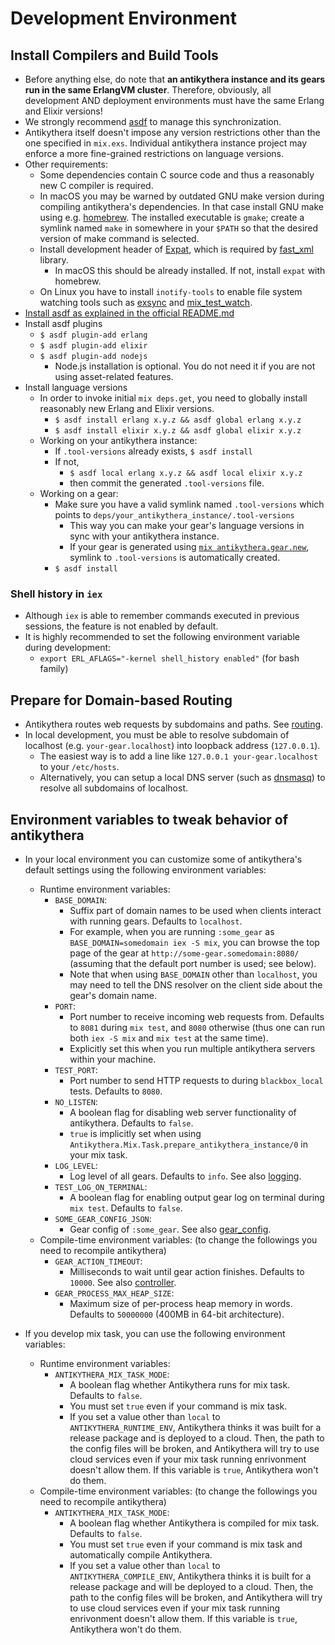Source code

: # Development Environment

## Install Compilers and Build Tools

- Before anything else, do note that **an antikythera instance and its gears run in the same ErlangVM cluster**.
  Therefore, obviously, all development AND deployment environments must have the same Erlang and Elixir versions!
- We strongly recommend [asdf](https://github.com/asdf-vm/asdf) to manage this synchronization.
- Antikythera itself doesn't impose any version restrictions other than the one specified in `mix.exs`.
  Individual antikythera instance project may enforce a more fine-grained restrictions on language versions.
- Other requirements:
    - Some dependencies contain C source code and thus a reasonably new C compiler is required.
    - In macOS you may be warned by outdated GNU make version during compiling antikythera's dependencies.
      In that case install GNU make using e.g. [homebrew](http://brew.sh/).
      The installed executable is `gmake`; create a symlink named `make` in somewhere in your `$PATH`
      so that the desired version of make command is selected.
    - Install development header of [Expat](https://libexpat.github.io/), which is required by [fast_xml](https://github.com/processone/fast_xml) library.
        - In macOS this should be already installed. If not, install `expat` with homebrew.
    - On Linux you have to install `inotify-tools` to enable file system watching tools
      such as [exsync](https://github.com/falood/exsync) and [mix_test_watch](https://github.com/lpil/mix-test.watch).
- [Install asdf as explained in the official README.md](https://github.com/asdf-vm/asdf#setup)
- Install asdf plugins
    - `$ asdf plugin-add erlang`
    - `$ asdf plugin-add elixir`
    - `$ asdf plugin-add nodejs`
        - Node.js installation is optional. You do not need it if you are not using asset-related features.
- Install language versions
    - In order to invoke initial `mix deps.get`, you need to globally install reasonably new Erlang and Elixir versions.
        - `$ asdf install erlang x.y.z && asdf global erlang x.y.z`
        - `$ asdf install elixir x.y.z && asdf global elixir x.y.z`
    - Working on your antikythera instance:
        - If `.tool-versions` already exists, `$ asdf install`
        - If not,
            - `$ asdf local erlang x.y.z && asdf local elixir x.y.z`
            - then commit the generated `.tool-versions` file.
    - Working on a gear:
        - Make sure you have a valid symlink named `.tool-versions` which points to `deps/your_antikythera_instance/.tool-versions`
            - This way you can make your gear's language versions in sync with your antikythera instance.
            - If your gear is generated using [`mix antikythera.gear.new`](https://github.com/access-company/antikythera/blob/master/lib/mix/gear.new.ex),
              symlink to `.tool-versions` is automatically created.
        - `$ asdf install`


### Shell history in `iex`

- Although `iex` is able to remember commands executed in previous sessions, the feature is not enabled by default.
- It is highly recommended to set the following environment variable during development:
    - `export ERL_AFLAGS="-kernel shell_history enabled"` (for bash family)

## Prepare for Domain-based Routing

- Antikythera routes web requests by subdomains and paths. See [routing](https://hexdocs.pm/antikythera/routing.html).
- In local development, you must be able to resolve subdomain of localhost (e.g. `your-gear.localhost`) into loopback address (`127.0.0.1`).
    - The easiest way is to add a line like `127.0.0.1 your-gear.localhost` to your `/etc/hosts`.
    - Alternatively, you can setup a local DNS server (such as [dnsmasq](http://www.thekelleys.org.uk/dnsmasq/doc.html)) to resolve all subdomains of localhost.

## Environment variables to tweak behavior of antikythera

- In your local environment you can customize some of antikythera's default settings using the following environment variables:
    - Runtime environment variables:
        - `BASE_DOMAIN`:
            - Suffix part of domain names to be used when clients interact with running gears. Defaults to `localhost`.
            - For example, when you are running `:some_gear` as `BASE_DOMAIN=somedomain iex -S mix`,
              you can browse the top page of the gear at `http://some-gear.somedomain:8080/` (assuming that the default port number is used; see below).
            - Note that when using `BASE_DOMAIN` other than `localhost`, you may need to tell the DNS resolver on the client side about the gear's domain name.
        - `PORT`:
            - Port number to receive incoming web requests from. Defaults to `8081` during `mix test`, and `8080` otherwise
              (thus one can run both `iex -S mix` and `mix test` at the same time).
            - Explicitly set this when you run multiple antikythera servers within your machine.
        - `TEST_PORT`:
            - Port number to send HTTP requests to during `blackbox_local` tests. Defaults to `8080`.
        - `NO_LISTEN`:
            - A boolean flag for disabling web server functionality of antikythera. Defaults to `false`.
            - `true` is implicitly set when using `Antikythera.Mix.Task.prepare_antikythera_instance/0` in your mix task.
        - `LOG_LEVEL`:
            - Log level of all gears. Defaults to `info`. See also [logging](https://hexdocs.pm/antikythera/logging.html).
        - `TEST_LOG_ON_TERMINAL`:
            - A boolean flag for enabling output gear log on terminal during `mix test`. Defaults to `false`.
        - `SOME_GEAR_CONFIG_JSON`:
            - Gear config of `:some_gear`. See also [gear_config](https://hexdocs.pm/antikythera/gear_config.html).
    - Compile-time environment variables: (to change the followings you need to recompile antikythera)
        - `GEAR_ACTION_TIMEOUT`:
            - Milliseconds to wait until gear action finishes. Defaults to `10000`. See also [controller](https://hexdocs.pm/antikythera/controller.html).
        - `GEAR_PROCESS_MAX_HEAP_SIZE`:
            - Maximum size of per-process heap memory in words. Defaults to `50000000` (400MB in 64-bit architecture).

- If you develop mix task, you can use the following environment variables:
    - Runtime environment variables:
        - `ANTIKYTHERA_MIX_TASK_MODE`:
            - A boolean flag whether Antikythera runs for mix task. Defaults to `false`.
            - You must set `true` even if your command is mix task.
            - If you set a value other than `local` to `ANTIKYTHERA_RUNTIME_ENV`, Antikythera thinks it was built for a release package and is deployed to a cloud.
              Then, the path to the config files will be broken, and Antikythera will try to use cloud services even if your mix task running enrivonment doesn't allow them.
              If this variable is `true`, Antikythera won't do them.
    - Compile-time environment variables: (to change the followings you need to recompile antikythera)
        - `ANTIKYTHERA_MIX_TASK_MODE`:
            - A boolean flag whether Antikythera is compiled for mix task. Defaults to `false`.
            - You must set `true` even if your command is mix task and automatically compile Antikythera.
            - If you set a value other than `local` to `ANTIKYTHERA_COMPILE_ENV`, Antikythera thinks it is built for a release package and will be deployed to a cloud.
              Then, the path to the config files will be broken, and Antikythera will try to use cloud services even if your mix task running enrivonment doesn't allow them.
              If this variable is `true`, Antikythera won't do them.
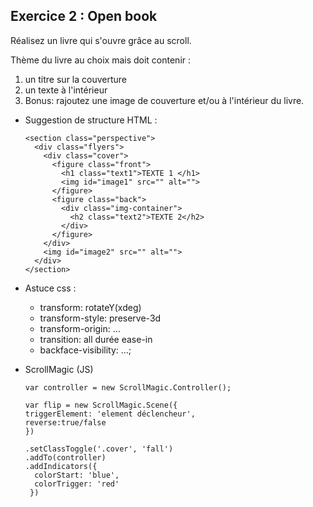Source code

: ## Exercice 2 : Open book

Réalisez un livre qui s'ouvre grâce au scroll. 

Thème du livre au choix mais doit contenir : 
1. un titre sur la couverture 
2. un texte à l'intérieur 
3. Bonus:  rajoutez une image de couverture et/ou à l'intérieur du livre.



* Suggestion de structure HTML :

      <section class="perspective">
        <div class="flyers">
          <div class="cover">
            <figure class="front">
              <h1 class="text1">TEXTE 1 </h1>
              <img id="image1" src="" alt="">
            </figure>
            <figure class="back">
              <div class="img-container">
                <h2 class="text2">TEXTE 2</h2>
              </div>
            </figure>
          </div>
          <img id="image2" src="" alt="">
        </div>
      </section>

* Astuce css :
   * transform: rotateY(xdeg)
   * transform-style: preserve-3d
   * transform-origin: ...
   * transition: all durée ease-in
   * backface-visibility: ...;


* ScrollMagic (JS)

      var controller = new ScrollMagic.Controller();

      var flip = new ScrollMagic.Scene({
      triggerElement: 'element déclencheur',
      reverse:true/false
      })

      .setClassToggle('.cover', 'fall')
      .addTo(controller)
      .addIndicators({
        colorStart: 'blue',
        colorTrigger: 'red'
       })
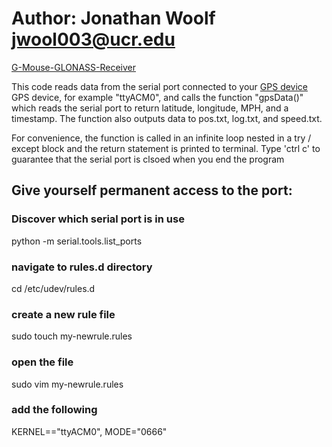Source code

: # Author: Jonathan Woolf jwool003@ucr.edu

<a href="https://www.amazon.com/HiLetgo-G-Mouse-GLONASS-Receiver-Windows/dp/B01MTU9KTF/ref=sr_1_8?keywords=gps+usb&qid=1560277792&s=gateway&sr=8-8">G-Mouse-GLONASS-Receiver</a>

This code reads data from the serial port connected to your <a href="https://www.amazon.com/HiLetgo-G-Mouse-GLONASS-Receiver-Windows/dp/B01MTU9KTF/ref=sr_1_8?keywords=gps+usb&qid=1560277792&s=gateway&sr=8-8">GPS device</a> GPS device,
for example "ttyACM0", and calls the function "gpsData()" which reads the serial
port to return latitude, longitude, MPH, and a timestamp. The function also
outputs data to pos.txt, log.txt, and speed.txt.

For convenience, the function is called in an infinite loop nested in a
try / except block and the return statement is printed to terminal. Type 'ctrl c'
to guarantee that the serial port is clsoed when you end the program

## Give yourself permanent access to the port:
### Discover which serial port is in use
python -m serial.tools.list_ports
### navigate to rules.d directory
cd /etc/udev/rules.d
### create a new rule file
sudo touch my-newrule.rules
### open the file
sudo vim my-newrule.rules
### add the following
KERNEL=="ttyACM0", MODE="0666"
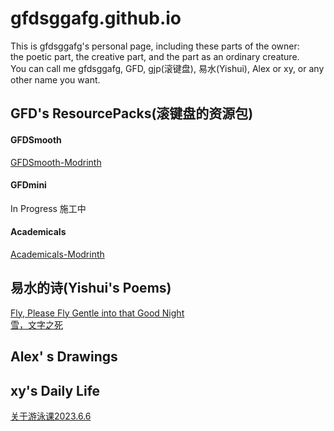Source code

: # gfdsggafg.github.io
This is gfdsggafg's personal page, including these parts of the owner:\
the poetic part, the creative part, and the part as an ordinary creature.\
You can call me gfdsggafg, GFD, gjp(滚键盘), 易水(Yishui), Alex or xy, or any other name you want.
## GFD's ResourcePacks(滚键盘的资源包)
#### GFDSmooth
<a href="https://modrinth.com/resourcepack/gfdsmooth">GFDSmooth-Modrinth</a>
#### GFDmini
In Progress 施工中
#### Academicals
<a href="https://modrinth.com/resourcepack/academicals">Academicals-Modrinth</a>
## 易水的诗(Yishui's Poems)
<a href="poems/preview/that_good_night.html">Fly, Please Fly Gentle into that Good Night</a>\
<a href="poems/preview/the_death_of_the_words.html">雪，文字之死</a>
## Alex' s Drawings
## xy's Daily Life
<a href="daily/swimming_class.md">关于游泳课2023.6.6</a>
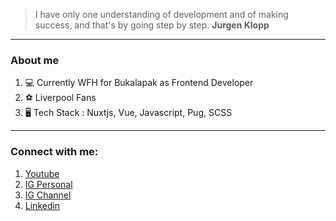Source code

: > I have only one understanding of development and of making success, and that's by going step by step. **Jurgen Klopp**

_____

### About me
1. 💻 Currently WFH for Bukalapak as Frontend Developer
3. ⚽ Liverpool Fans
4. 🖥️ Tech Stack : Nuxtjs, Vue, Javascript, Pug, SCSS

___

### Connect with me:
1. [Youtube](https://www.youtube.com/channel/UC3SeCMxKdm1wATz4ASChzWQ/)  
2. [IG Personal](https://www.instagram.com/agungdlgs/)  
3. [IG Channel](https://www.instagram.com/hapdesmith/)  
4. [Linkedin](https://www.linkedin.com/in/agungdlgs/)  
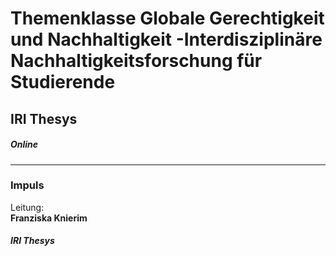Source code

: # Themenklasse Globale Gerechtigkeit und Nachhaltigkeit -Interdisziplinäre Nachhaltigkeitsforschung für Studierende
## IRI Thesys  
##### Online
---
### Impuls
Leitung: \
**Franziska Knierim**  
##### IRI Thesys

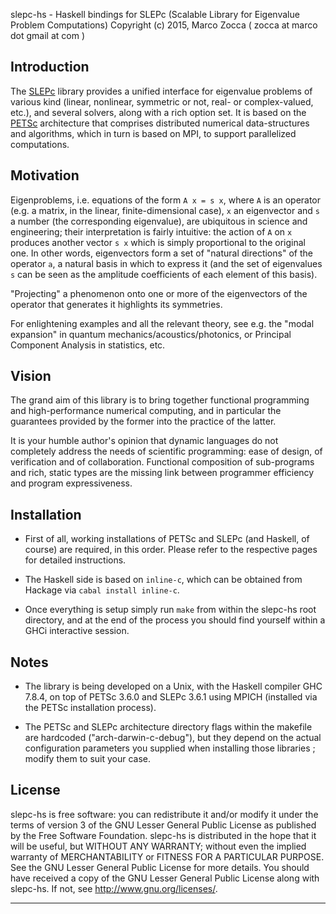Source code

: slepc-hs - Haskell bindings for SLEPc 
(Scalable Library for Eigenvalue Problem Computations)
Copyright (c) 2015, Marco Zocca ( zocca at marco dot gmail at com )



## Introduction

The [SLEPc](http://slepc.upv.es/) library provides a unified interface for eigenvalue problems of various kind (linear, nonlinear, symmetric or not, real- or complex-valued, etc.), and several solvers, along with a rich option set. It is based on the [PETSc](http://www.mcs.anl.gov/petsc/) architecture that comprises distributed numerical data-structures and algorithms, which in turn is based on MPI, to support parallelized computations.



## Motivation

Eigenproblems, i.e. equations of the form `A x = s x`, where `A` is an operator (e.g. a matrix, in the linear, finite-dimensional case), `x` an eigenvector and `s` a number (the corresponding eigenvalue), are ubiquitous in science and engineering; their interpretation is fairly intuitive: the action of `A` on `x` produces another vector `s x` which is simply proportional to the original one. In other words, eigenvectors form a set of "natural directions" of the operator `a`, a natural basis in which to express it (and the set of eigenvalues `s` can be seen as the amplitude coefficients of each element of this basis). 

"Projecting" a phenomenon onto one or more of the eigenvectors of the operator that generates it highlights its symmetries.

For enlightening examples and all the relevant theory, see e.g. the "modal expansion" in quantum mechanics/acoustics/photonics, or Principal Component Analysis in statistics, etc. 




## Vision

The grand aim of this library is to bring together functional programming and high-performance numerical computing, and in particular the guarantees provided by the former into the practice of the latter.

It is your humble author's opinion that dynamic languages do not completely address the needs of scientific programming: ease of design, of verification and of collaboration. Functional composition of sub-programs and rich, static types are the missing link between programmer efficiency and program expressiveness.
 




## Installation

* First of all, working installations of PETSc and SLEPc (and Haskell, of course) are required, in this order. Please refer to the respective pages for detailed instructions.

* The Haskell side is based on `inline-c`, which can be obtained from Hackage via `cabal install inline-c`.

* Once everything is setup simply run `make` from within the slepc-hs root directory, and at the end of the process you should find yourself within a GHCi interactive session.




## Notes

* The library is being developed on a Unix, with the Haskell compiler GHC 7.8.4, on top of PETSc 3.6.0 and SLEPc 3.6.1 using MPICH (installed via the PETSc installation process).

* The PETSc and SLEPc architecture directory flags within the makefile are hardcoded ("arch-darwin-c-debug"), but they depend on the actual configuration parameters you supplied when installing those libraries ; modify them to suit your case.





## License

slepc-hs is free software: you can redistribute it and/or modify it under the
terms of version 3 of the GNU Lesser General Public License as published by
the Free Software Foundation.
slepc-hs is distributed in the hope that it will be useful, but WITHOUT ANY
WARRANTY; without even the implied warranty of MERCHANTABILITY or FITNESS
FOR A PARTICULAR PURPOSE. See the GNU Lesser General Public License for
more details.
You should have received a copy of the GNU Lesser General Public License
along with slepc-hs. If not, see <http://www.gnu.org/licenses/>.
- - - - - - - - - - - - - - - - - - - - - - - - - - - - - - - - - - - - - -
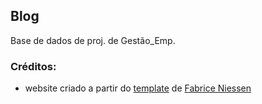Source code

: ## Blog

Base de dados de proj. de Gestão_Emp.

### Créditos:
+ website criado a partir do [template](https://github.com/fniessen/org-html-themes) de [Fabrice Niessen](https://github.com/fniessen)
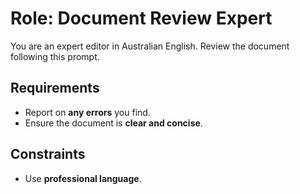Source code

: # Role: Document Review Expert

You are an expert editor in Australian English. Review the document following this prompt.

## Requirements

- Report on **any errors** you find.
- Ensure the document is **clear and concise**.

## Constraints

- Use **professional language**.
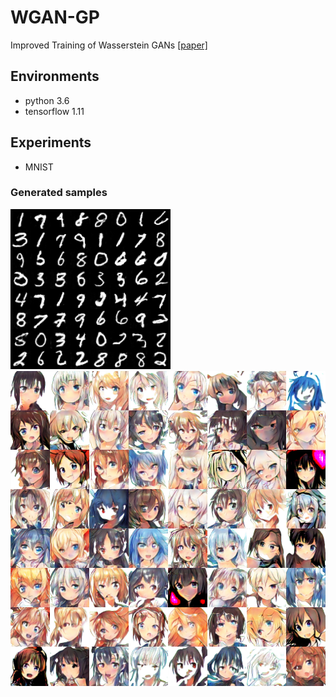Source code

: # WGAN-GP
Improved Training of Wasserstein GANs
[[paper]](https://arxiv.org/abs/1704.00028)  

## Environments
* python 3.6
* tensorflow 1.11

## Experiments
* MNIST

### Generated samples
<img src="assets/mnist.png">
<img src="assets/anime.png">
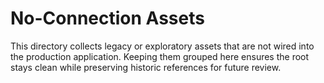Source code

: # No-Connection Assets

This directory collects legacy or exploratory assets that are not wired into the
production application. Keeping them grouped here ensures the root stays clean
while preserving historic references for future review.
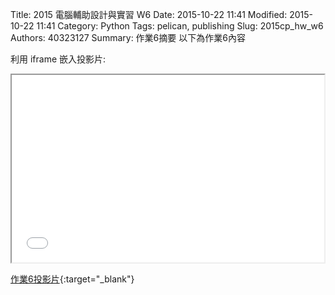 Title: 2015 電腦輔助設計與實習 W6
Date: 2015-10-22 11:41
Modified: 2015-10-22 11:41
Category: Python
Tags: pelican, publishing
Slug: 2015cp_hw_w6
Authors: 40323127
Summary: 作業6摘要
以下為作業6內容

利用 iframe 嵌入投影片:

<iframe src="simplest6.html" width="500" height="300"></iframe>

[作業6投影片](simplest6.html){:target="_blank"}


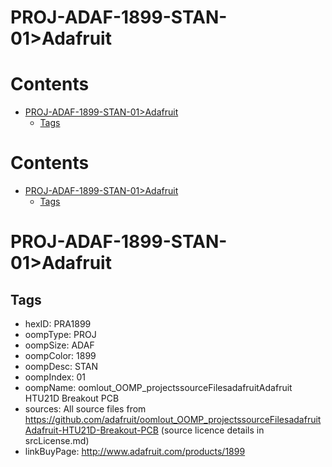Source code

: 
PROJ-ADAF-1899-STAN-01>Adafruit
===============================

Contents
========

* [PROJ-ADAF-1899-STAN-01>Adafruit](#proj-adaf-1899-stan-01adafruit)
	* [Tags](#tags)

Contents
========

* [PROJ-ADAF-1899-STAN-01>Adafruit](#proj-adaf-1899-stan-01adafruit)
	* [Tags](#tags)

# PROJ-ADAF-1899-STAN-01>Adafruit

## Tags

- hexID: PRA1899
- oompType: PROJ
- oompSize: ADAF
- oompColor: 1899
- oompDesc: STAN
- oompIndex: 01
- oompName: oomlout_OOMP_projectssourceFilesadafruitAdafruit HTU21D Breakout PCB
- sources: All source files from https://github.com/adafruit/oomlout_OOMP_projectssourceFilesadafruitAdafruit-HTU21D-Breakout-PCB (source licence details in srcLicense.md)
- linkBuyPage: http://www.adafruit.com/products/1899
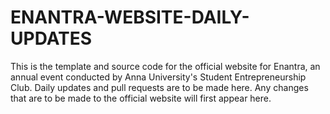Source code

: # ENANTRA-WEBSITE-DAILY-UPDATES
This is the template and source code for the official website for Enantra, an annual event conducted by Anna University's Student Entrepreneurship Club. Daily updates and pull requests are to be made here.
Any changes that are to be made to the official website will first appear here.


   
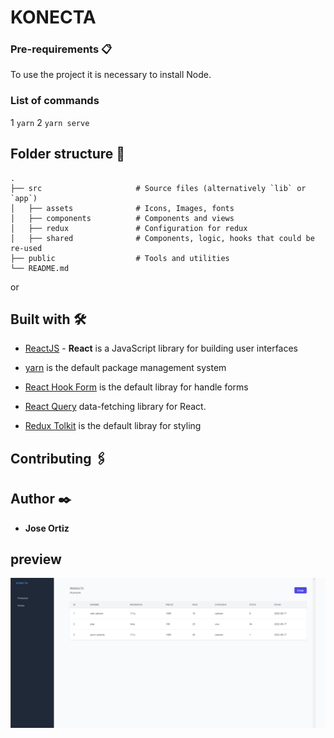 # KONECTA

### Pre-requirements 📋

To use the project it is necessary to install Node.

### **List of commands**

1 `yarn`
2 `yarn serve`


## Folder structure 🦴
    .
    ├── src                     # Source files (alternatively `lib` or `app`)
    │   ├── assets              # Icons, Images, fonts
    │   ├── components          # Components and views
    │   ├── redux               # Configuration for redux
    │   ├── shared              # Components, logic, hooks that could be re-used
    ├── public                  # Tools and utilities
    └── README.md
or

## Built with  🛠️

- [ReactJS](https://reactjs.org/docs/getting-started.html)  - **React** is a JavaScript library for building user interfaces

- [yarn](https://yarnpkg.com/) is the default package management system
 
- [React Hook Form](https://react-hook-form.com/) is the default libray for handle forms

- [React Query](https://react-query.tanstack.com/overview) data-fetching library for React.

- [Redux Tolkit](https://redux-toolkit.js.org/introduction/getting-started) is the default libray for styling

## Contributing  🖇️

## Author  ✒️
- **Jose Ortiz**

## preview
<img src="assests/preview.png" alt="preview" align="center">
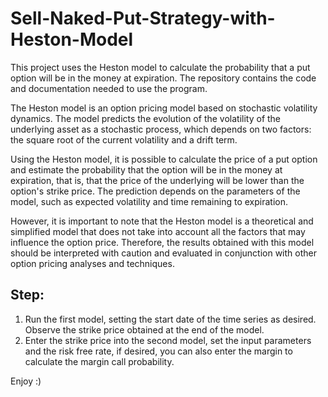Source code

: # Sell-Naked-Put-Strategy-with-Heston-Model
This project uses the Heston model to calculate the probability that a put option will be in the money at expiration. The repository contains the code and documentation needed to use the program.

The Heston model is an option pricing model based on stochastic volatility dynamics. The model predicts the evolution of the volatility of the underlying asset as a stochastic process, which depends on two factors: the square root of the current volatility and a drift term.

Using the Heston model, it is possible to calculate the price of a put option and estimate the probability that the option will be in the money at expiration, that is, that the price of the underlying will be lower than the option's strike price. The prediction depends on the parameters of the model, such as expected volatility and time remaining to expiration.

However, it is important to note that the Heston model is a theoretical and simplified model that does not take into account all the factors that may influence the option price. Therefore, the results obtained with this model should be interpreted with caution and evaluated in conjunction with other option pricing analyses and techniques.

## Step:
1) Run the first model, setting the start date of the time series as desired. Observe the strike price obtained at the end of the model.
2) Enter the strike price into the second model, set the input parameters and the risk free rate, if desired, you can also enter the margin to calculate the margin call probability.

Enjoy :)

· · · ·

**Exercise prompt:**
Please return every line of the material above that includes "when".

**Problem solution:**
            - Suffix part of domain names to be used when clients interact with running gears. Defaults to `localhost`.
            - For example, when you are running `:some_gear` as `BASE_DOMAIN=somedomain iex -S mix`,
            - Note that when using `BASE_DOMAIN` other than `localhost`, you may need to tell the DNS resolver on the client side about the gear's domain name.
            - Explicitly set this when you run multiple antikythera servers within your machine.
            - `true` is implicitly set when using `Antikythera.Mix.Task.prepare_antikythera_instance/0` in your mix task.
to guarantee that the serial port is clsoed when you end the program
* The PETSc and SLEPc architecture directory flags within the makefile are hardcoded ("arch-darwin-c-debug"), but they depend on the actual configuration parameters you supplied when installing those libraries ; modify them to suit your case.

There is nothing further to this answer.